**What the task requires**
Each line from the one containing "这里同样调用了重载构造方法，只是将将线程组设置为了当前线程的线程组，继续：" through the end of the entries below should be transcribed exactly, and no other line.
(Source material begins)
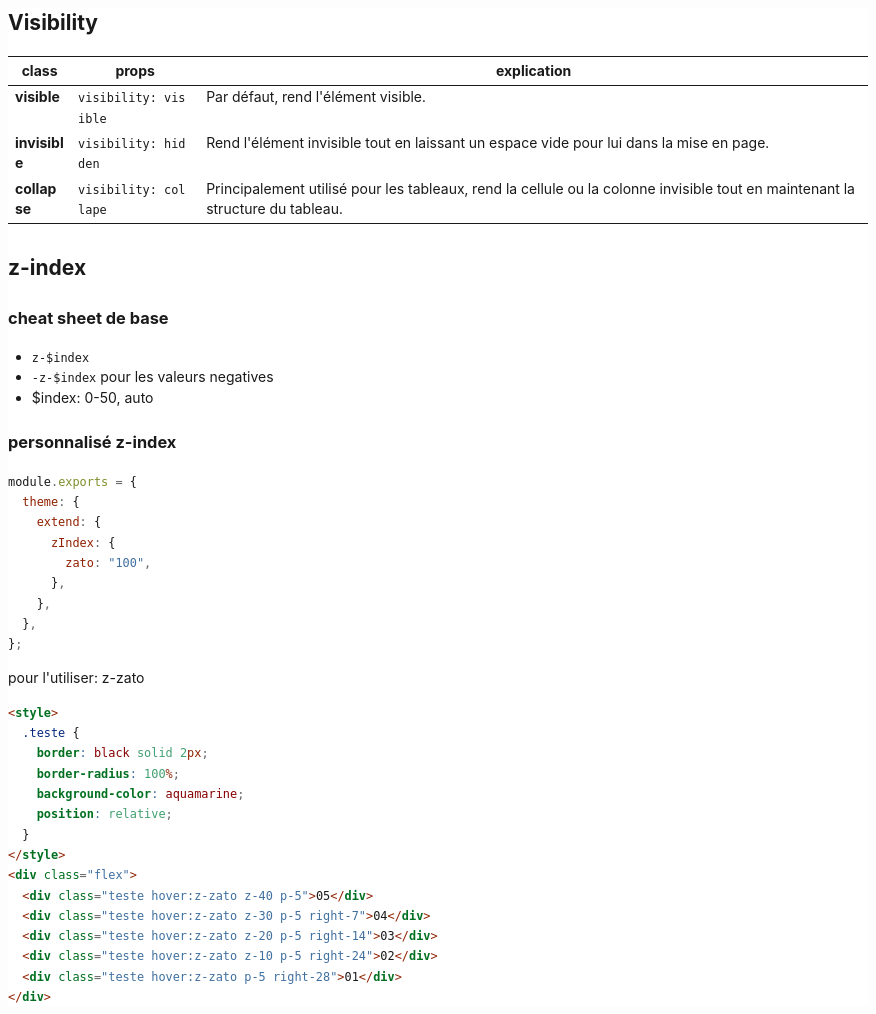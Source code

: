 ## Visibility

| class         | props                 | explication                                                                                                                   |
| ------------- | --------------------- | ----------------------------------------------------------------------------------------------------------------------------- |
| **visible**   | `visibility: visible` | Par défaut, rend l'élément visible.                                                                                           |
| **invisible** | `visibility: hidden`  | Rend l'élément invisible tout en laissant un espace vide pour lui dans la mise en page.                                       |
| **collapse**  | `visibility: collape` | Principalement utilisé pour les tableaux, rend la cellule ou la colonne invisible tout en maintenant la structure du tableau. |

## z-index

### cheat sheet de base

- `z-$index`
- `-z-$index` pour les valeurs negatives
- $index: 0-50, auto

### personnalisé z-index

```js tailwind.config.js
module.exports = {
  theme: {
    extend: {
      zIndex: {
        zato: "100",
      },
    },
  },
};
```

pour l'utiliser: z-zato

```html
<style>
  .teste {
    border: black solid 2px;
    border-radius: 100%;
    background-color: aquamarine;
    position: relative;
  }
</style>
<div class="flex">
  <div class="teste hover:z-zato z-40 p-5">05</div>
  <div class="teste hover:z-zato z-30 p-5 right-7">04</div>
  <div class="teste hover:z-zato z-20 p-5 right-14">03</div>
  <div class="teste hover:z-zato z-10 p-5 right-24">02</div>
  <div class="teste hover:z-zato p-5 right-28">01</div>
</div>
```
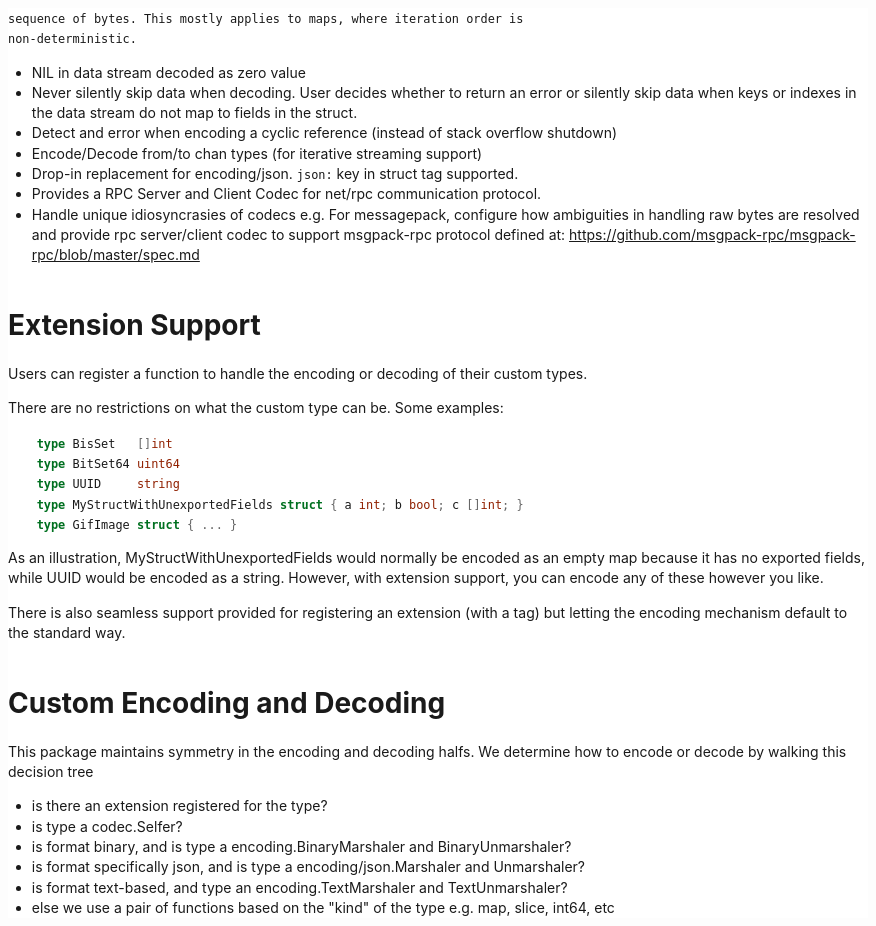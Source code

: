     sequence of bytes. This mostly applies to maps, where iteration order is
    non-deterministic.
  - NIL in data stream decoded as zero value
  - Never silently skip data when decoding. User decides whether to return an
    error or silently skip data when keys or indexes in the data stream do not
    map to fields in the struct.
  - Detect and error when encoding a cyclic reference (instead of stack overflow
    shutdown)
  - Encode/Decode from/to chan types (for iterative streaming support)
  - Drop-in replacement for encoding/json. `json:` key in struct tag supported.
  - Provides a RPC Server and Client Codec for net/rpc communication protocol.
  - Handle unique idiosyncrasies of codecs e.g. For messagepack,
    configure how ambiguities in handling raw bytes are resolved and provide
    rpc server/client codec to support msgpack-rpc protocol defined at:
    https://github.com/msgpack-rpc/msgpack-rpc/blob/master/spec.md

# Extension Support

Users can register a function to handle the encoding or decoding of their custom
types.

There are no restrictions on what the custom type can be. Some examples:

```go
    type BisSet   []int
    type BitSet64 uint64
    type UUID     string
    type MyStructWithUnexportedFields struct { a int; b bool; c []int; }
    type GifImage struct { ... }
```

As an illustration, MyStructWithUnexportedFields would normally be encoded as
an empty map because it has no exported fields, while UUID would be encoded as a
string. However, with extension support, you can encode any of these however you
like.

There is also seamless support provided for registering an extension (with a
tag) but letting the encoding mechanism default to the standard way.

# Custom Encoding and Decoding

This package maintains symmetry in the encoding and decoding halfs. We determine
how to encode or decode by walking this decision tree

  - is there an extension registered for the type?
  - is type a codec.Selfer?
  - is format binary, and is type a encoding.BinaryMarshaler and
    BinaryUnmarshaler?
  - is format specifically json, and is type a encoding/json.Marshaler and
    Unmarshaler?
  - is format text-based, and type an encoding.TextMarshaler and
    TextUnmarshaler?
  - else we use a pair of functions based on the "kind" of the type e.g. map,
    slice, int64, etc
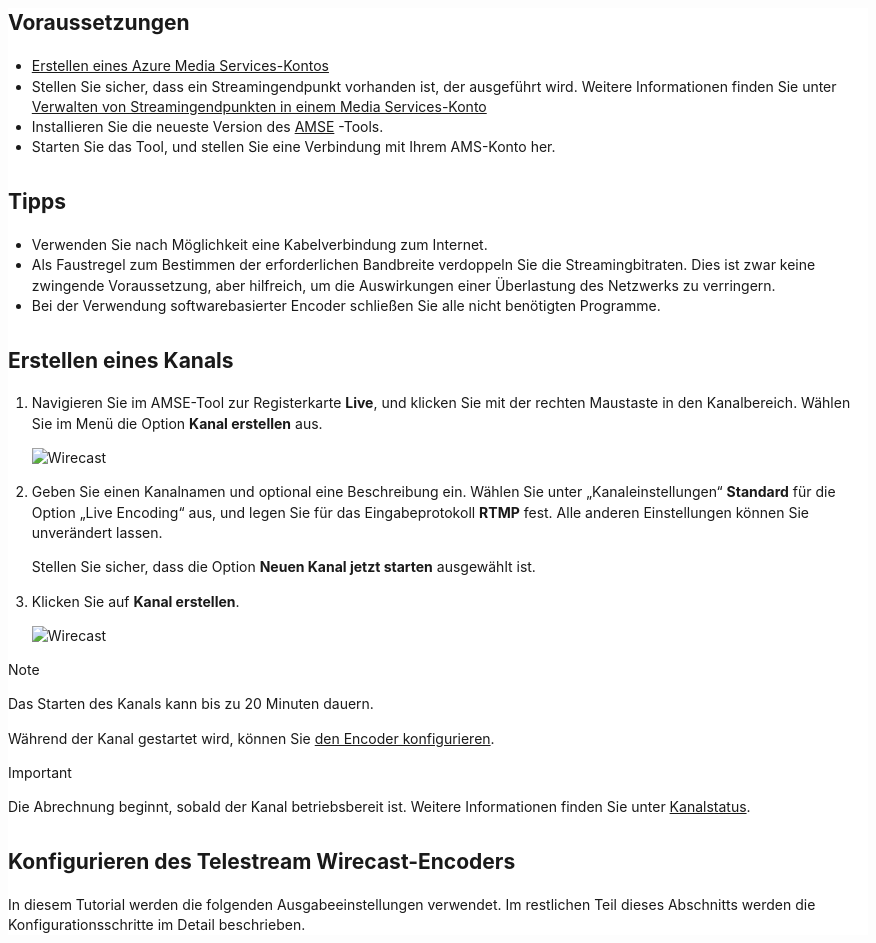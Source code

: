 ## <a name="prerequisites"></a>Voraussetzungen
* [Erstellen eines Azure Media Services-Kontos](media-services-portal-create-account.md)
* Stellen Sie sicher, dass ein Streamingendpunkt vorhanden ist, der ausgeführt wird. Weitere Informationen finden Sie unter [Verwalten von Streamingendpunkten in einem Media Services-Konto](media-services-portal-manage-streaming-endpoints.md)
* Installieren Sie die neueste Version des [AMSE](https://github.com/Azure/Azure-Media-Services-Explorer) -Tools.
* Starten Sie das Tool, und stellen Sie eine Verbindung mit Ihrem AMS-Konto her.

## <a name="tips"></a>Tipps
* Verwenden Sie nach Möglichkeit eine Kabelverbindung zum Internet.
* Als Faustregel zum Bestimmen der erforderlichen Bandbreite verdoppeln Sie die Streamingbitraten. Dies ist zwar keine zwingende Voraussetzung, aber hilfreich, um die Auswirkungen einer Überlastung des Netzwerks zu verringern.
* Bei der Verwendung softwarebasierter Encoder schließen Sie alle nicht benötigten Programme.

## <a name="create-a-channel"></a>Erstellen eines Kanals
1. Navigieren Sie im AMSE-Tool zur Registerkarte **Live**, und klicken Sie mit der rechten Maustaste in den Kanalbereich. Wählen Sie im Menü die Option **Kanal erstellen** aus.

    ![Wirecast](./media/media-services-wirecast-live-encoder/media-services-wirecast1.png)

2. Geben Sie einen Kanalnamen und optional eine Beschreibung ein. Wählen Sie unter „Kanaleinstellungen“ **Standard** für die Option „Live Encoding“ aus, und legen Sie für das Eingabeprotokoll **RTMP** fest. Alle anderen Einstellungen können Sie unverändert lassen.

    Stellen Sie sicher, dass die Option **Neuen Kanal jetzt starten** ausgewählt ist.

3. Klicken Sie auf **Kanal erstellen**.

   ![Wirecast](./media/media-services-wirecast-live-encoder/media-services-wirecast2.png)

> [!NOTE]
> Das Starten des Kanals kann bis zu 20 Minuten dauern.
>
>

Während der Kanal gestartet wird, können Sie [den Encoder konfigurieren](media-services-configure-wirecast-live-encoder.md#configure_wirecast_rtmp).

> [!IMPORTANT]
> Die Abrechnung beginnt, sobald der Kanal betriebsbereit ist. Weitere Informationen finden Sie unter [Kanalstatus](media-services-manage-live-encoder-enabled-channels.md#states).
>
>

## <a name="configure-the-telestream-wirecast-encoder"></a><a id="configure_wirecast_rtmp" />Konfigurieren des Telestream Wirecast-Encoders
In diesem Tutorial werden die folgenden Ausgabeeinstellungen verwendet. Im restlichen Teil dieses Abschnitts werden die Konfigurationsschritte im Detail beschrieben.
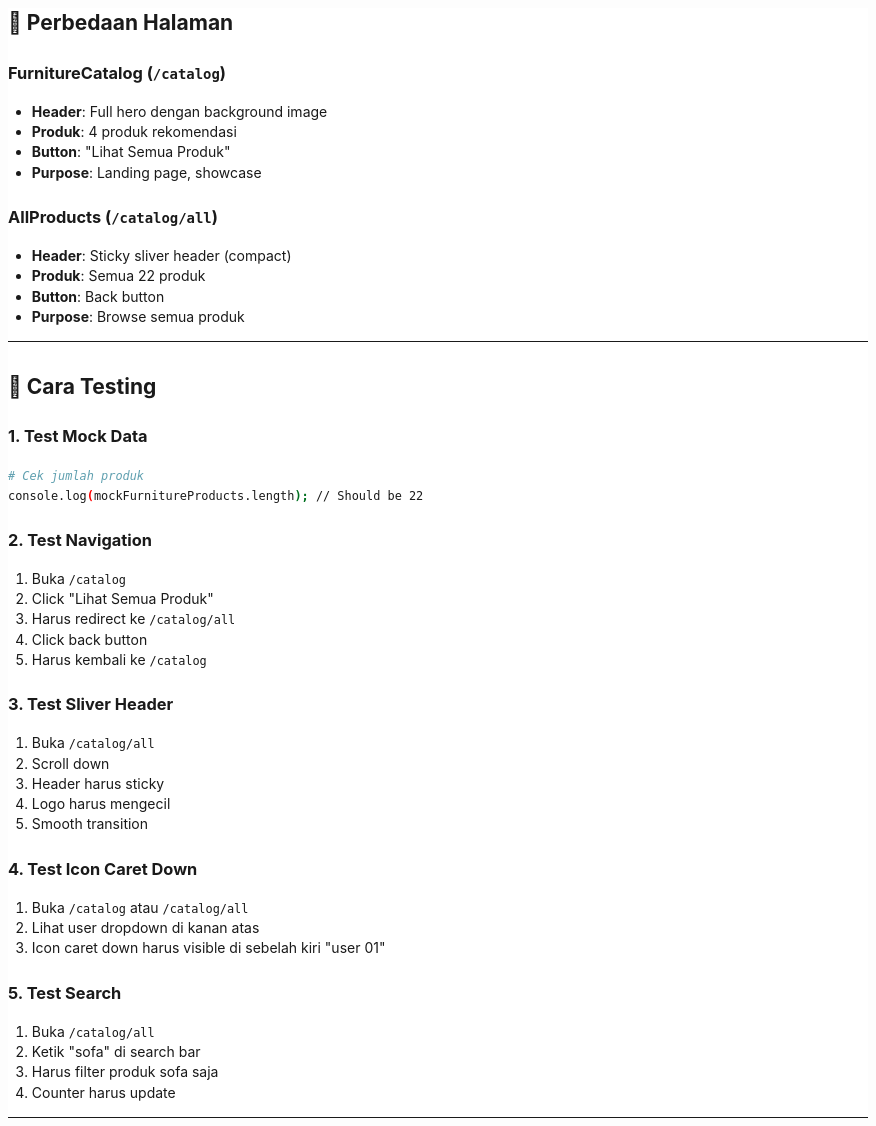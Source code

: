## 🎯 Perbedaan Halaman

### FurnitureCatalog (`/catalog`)
- **Header**: Full hero dengan background image
- **Produk**: 4 produk rekomendasi
- **Button**: "Lihat Semua Produk"
- **Purpose**: Landing page, showcase

### AllProducts (`/catalog/all`)
- **Header**: Sticky sliver header (compact)
- **Produk**: Semua 22 produk
- **Button**: Back button
- **Purpose**: Browse semua produk

---

## 🚀 Cara Testing

### 1. Test Mock Data
```bash
# Cek jumlah produk
console.log(mockFurnitureProducts.length); // Should be 22
```

### 2. Test Navigation
1. Buka `/catalog`
2. Click "Lihat Semua Produk"
3. Harus redirect ke `/catalog/all`
4. Click back button
5. Harus kembali ke `/catalog`

### 3. Test Sliver Header
1. Buka `/catalog/all`
2. Scroll down
3. Header harus sticky
4. Logo harus mengecil
5. Smooth transition

### 4. Test Icon Caret Down
1. Buka `/catalog` atau `/catalog/all`
2. Lihat user dropdown di kanan atas
3. Icon caret down harus visible di sebelah kiri "user 01"

### 5. Test Search
1. Buka `/catalog/all`
2. Ketik "sofa" di search bar
3. Harus filter produk sofa saja
4. Counter harus update

---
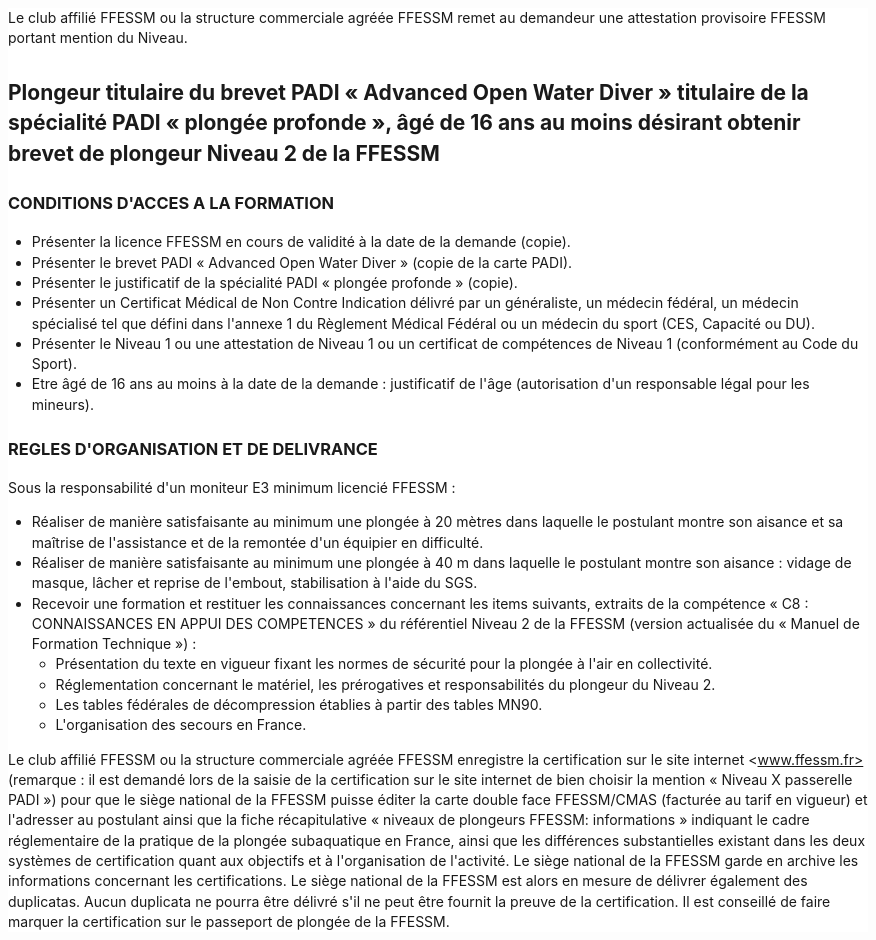 Le club affilié FFESSM ou la structure commerciale agréée FFESSM remet au demandeur une attestation provisoire FFESSM portant mention du Niveau.

## Plongeur titulaire du brevet PADI « Advanced Open Water Diver » titulaire de la spécialité PADI « plongée profonde », âgé de 16 ans au moins désirant obtenir brevet de plongeur Niveau 2 de la FFESSM

### CONDITIONS D'ACCES A LA FORMATION

- Présenter la licence FFESSM en cours de validité à la date de la demande (copie).
- Présenter le brevet PADI « Advanced Open Water Diver » (copie de la carte PADI).
- Présenter le justificatif de la spécialité PADI « plongée profonde » (copie).
- Présenter un Certificat Médical de Non Contre Indication délivré par un généraliste, un médecin fédéral, un médecin spécialisé tel que défini dans l'annexe 1 du Règlement Médical Fédéral ou un médecin du sport (CES, Capacité ou DU).
- Présenter le Niveau 1 ou une attestation de Niveau 1 ou un certificat de compétences de Niveau 1 (conformément au Code du Sport).
- Etre âgé de 16 ans au moins à la date de la demande : justificatif de l'âge (autorisation d'un responsable légal pour les mineurs).

### REGLES D'ORGANISATION ET DE DELIVRANCE

Sous la responsabilité d'un moniteur E3 minimum licencié FFESSM :

- Réaliser de manière satisfaisante au minimum une plongée à 20 mètres dans laquelle le postulant montre son aisance et sa maîtrise de l'assistance et de la remontée d'un équipier en difficulté.
- Réaliser de manière satisfaisante au minimum une plongée à 40 m dans laquelle le postulant montre son aisance : vidage de masque, lâcher et reprise de l'embout, stabilisation à l'aide du SGS.
- Recevoir une formation et restituer les connaissances concernant les items suivants, extraits de la compétence « C8 : CONNAISSANCES EN APPUI DES COMPETENCES » du référentiel Niveau 2 de la FFESSM (version actualisée du « Manuel de Formation Technique ») :
  * Présentation du texte en vigueur fixant les normes de sécurité pour la plongée à l'air en collectivité.
  * Réglementation concernant le matériel, les prérogatives et responsabilités du plongeur du Niveau 2.
  * Les tables fédérales de décompression établies à partir des tables MN90.
  * L'organisation des secours en France.

Le club affilié FFESSM ou la structure commerciale agréée FFESSM enregistre la certification sur le site internet <www.ffessm.fr> (remarque : il est demandé lors de la saisie de la certification sur le site internet de bien choisir la mention « Niveau X passerelle PADI ») pour que le siège national de la FFESSM puisse éditer la carte double face FFESSM/CMAS (facturée au tarif en vigueur) et l'adresser au postulant ainsi que la fiche récapitulative « niveaux de plongeurs FFESSM: informations » indiquant le cadre réglementaire de la pratique de la plongée subaquatique en France, ainsi que les différences substantielles existant dans les deux systèmes de certification quant aux objectifs et à l'organisation de l'activité. Le siège national de la FFESSM garde en archive les informations concernant les certifications. Le siège national de la FFESSM est alors en mesure de délivrer également des duplicatas. Aucun duplicata ne pourra être délivré s'il ne peut être fournit la preuve de la certification. Il est conseillé de faire marquer la certification sur le passeport de plongée de la FFESSM.
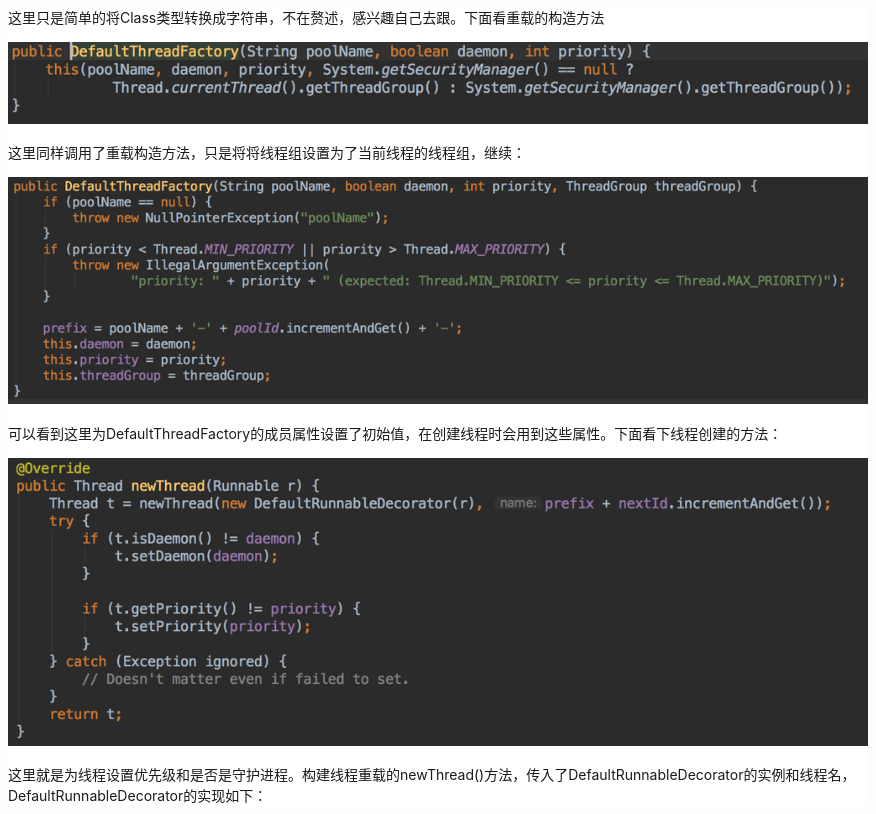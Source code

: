 这里只是简单的将Class类型转换成字符串，不在赘述，感兴趣自己去跟。下面看重载的构造方法

![DefaultThreadFactory02()](./img/DefaultThreadFactory02.png)

这里同样调用了重载构造方法，只是将将线程组设置为了当前线程的线程组，继续：

![DefaultThreadFactory04()](./img/DefaultThreadFactory04.png)

可以看到这里为DefaultThreadFactory的成员属性设置了初始值，在创建线程时会用到这些属性。下面看下线程创建的方法：

![newThread01()](./img/newThread01.png)

这里就是为线程设置优先级和是否是守护进程。构建线程重载的newThread()方法，传入了DefaultRunnableDecorator的实例和线程名，DefaultRunnableDecorator的实现如下：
(Source material ends)
**Task result**
这里同样调用了重载构造方法，只是将将线程组设置为了当前线程的线程组，继续：

![DefaultThreadFactory04()](./img/DefaultThreadFactory04.png)

可以看到这里为DefaultThreadFactory的成员属性设置了初始值，在创建线程时会用到这些属性。下面看下线程创建的方法：

![newThread01()](./img/newThread01.png)

这里就是为线程设置优先级和是否是守护进程。构建线程重载的newThread()方法，传入了DefaultRunnableDecorator的实例和线程名，DefaultRunnableDecorator的实现如下：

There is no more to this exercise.